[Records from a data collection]
^^^^
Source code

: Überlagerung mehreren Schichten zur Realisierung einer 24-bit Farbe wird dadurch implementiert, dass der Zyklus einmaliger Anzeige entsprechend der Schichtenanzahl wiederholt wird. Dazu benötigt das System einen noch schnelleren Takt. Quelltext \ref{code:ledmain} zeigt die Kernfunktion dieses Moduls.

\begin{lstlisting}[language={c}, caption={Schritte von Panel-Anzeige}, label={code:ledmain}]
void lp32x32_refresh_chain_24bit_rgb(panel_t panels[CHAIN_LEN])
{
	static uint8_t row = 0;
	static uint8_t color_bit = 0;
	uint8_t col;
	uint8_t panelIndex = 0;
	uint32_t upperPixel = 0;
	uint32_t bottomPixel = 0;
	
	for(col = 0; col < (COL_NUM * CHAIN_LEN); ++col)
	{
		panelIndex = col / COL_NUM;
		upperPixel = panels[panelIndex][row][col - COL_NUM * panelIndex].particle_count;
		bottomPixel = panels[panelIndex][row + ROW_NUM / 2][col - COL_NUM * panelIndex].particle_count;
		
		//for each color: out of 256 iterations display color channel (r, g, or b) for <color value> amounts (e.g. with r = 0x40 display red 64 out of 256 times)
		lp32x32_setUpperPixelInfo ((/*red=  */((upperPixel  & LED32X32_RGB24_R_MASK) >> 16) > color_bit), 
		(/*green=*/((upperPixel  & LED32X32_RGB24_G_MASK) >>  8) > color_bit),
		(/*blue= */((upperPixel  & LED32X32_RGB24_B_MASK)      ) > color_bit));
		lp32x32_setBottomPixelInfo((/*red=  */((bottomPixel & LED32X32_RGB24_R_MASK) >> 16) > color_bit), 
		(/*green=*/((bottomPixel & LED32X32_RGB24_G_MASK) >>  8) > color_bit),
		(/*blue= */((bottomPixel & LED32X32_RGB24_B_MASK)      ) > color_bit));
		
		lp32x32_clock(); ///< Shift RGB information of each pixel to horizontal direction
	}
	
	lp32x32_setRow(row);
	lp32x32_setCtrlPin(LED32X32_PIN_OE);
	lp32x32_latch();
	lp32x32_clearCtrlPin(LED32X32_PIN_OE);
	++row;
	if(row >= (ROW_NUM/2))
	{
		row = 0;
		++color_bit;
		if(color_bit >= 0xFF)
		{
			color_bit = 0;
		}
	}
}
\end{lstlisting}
^^^^
Task details =>
With nothing left out, copy the data above exactly.

Expected output =>
Source code

: Überlagerung mehreren Schichten zur Realisierung einer 24-bit Farbe wird dadurch implementiert, dass der Zyklus einmaliger Anzeige entsprechend der Schichtenanzahl wiederholt wird. Dazu benötigt das System einen noch schnelleren Takt. Quelltext \ref{code:ledmain} zeigt die Kernfunktion dieses Moduls.

\begin{lstlisting}[language={c}, caption={Schritte von Panel-Anzeige}, label={code:ledmain}]
void lp32x32_refresh_chain_24bit_rgb(panel_t panels[CHAIN_LEN])
{
	static uint8_t row = 0;
	static uint8_t color_bit = 0;
	uint8_t col;
	uint8_t panelIndex = 0;
	uint32_t upperPixel = 0;
	uint32_t bottomPixel = 0;
	
	for(col = 0; col < (COL_NUM * CHAIN_LEN); ++col)
	{
		panelIndex = col / COL_NUM;
		upperPixel = panels[panelIndex][row][col - COL_NUM * panelIndex].particle_count;
		bottomPixel = panels[panelIndex][row + ROW_NUM / 2][col - COL_NUM * panelIndex].particle_count;
		
		//for each color: out of 256 iterations display color channel (r, g, or b) for <color value> amounts (e.g. with r = 0x40 display red 64 out of 256 times)
		lp32x32_setUpperPixelInfo ((/*red=  */((upperPixel  & LED32X32_RGB24_R_MASK) >> 16) > color_bit), 
		(/*green=*/((upperPixel  & LED32X32_RGB24_G_MASK) >>  8) > color_bit),
		(/*blue= */((upperPixel  & LED32X32_RGB24_B_MASK)      ) > color_bit));
		lp32x32_setBottomPixelInfo((/*red=  */((bottomPixel & LED32X32_RGB24_R_MASK) >> 16) > color_bit), 
		(/*green=*/((bottomPixel & LED32X32_RGB24_G_MASK) >>  8) > color_bit),
		(/*blue= */((bottomPixel & LED32X32_RGB24_B_MASK)      ) > color_bit));
		
		lp32x32_clock(); ///< Shift RGB information of each pixel to horizontal direction
	}
	
	lp32x32_setRow(row);
	lp32x32_setCtrlPin(LED32X32_PIN_OE);
	lp32x32_latch();
	lp32x32_clearCtrlPin(LED32X32_PIN_OE);
	++row;
	if(row >= (ROW_NUM/2))
	{
		row = 0;
		++color_bit;
		if(color_bit >= 0xFF)
		{
			color_bit = 0;
		}
	}
}
\end{lstlisting}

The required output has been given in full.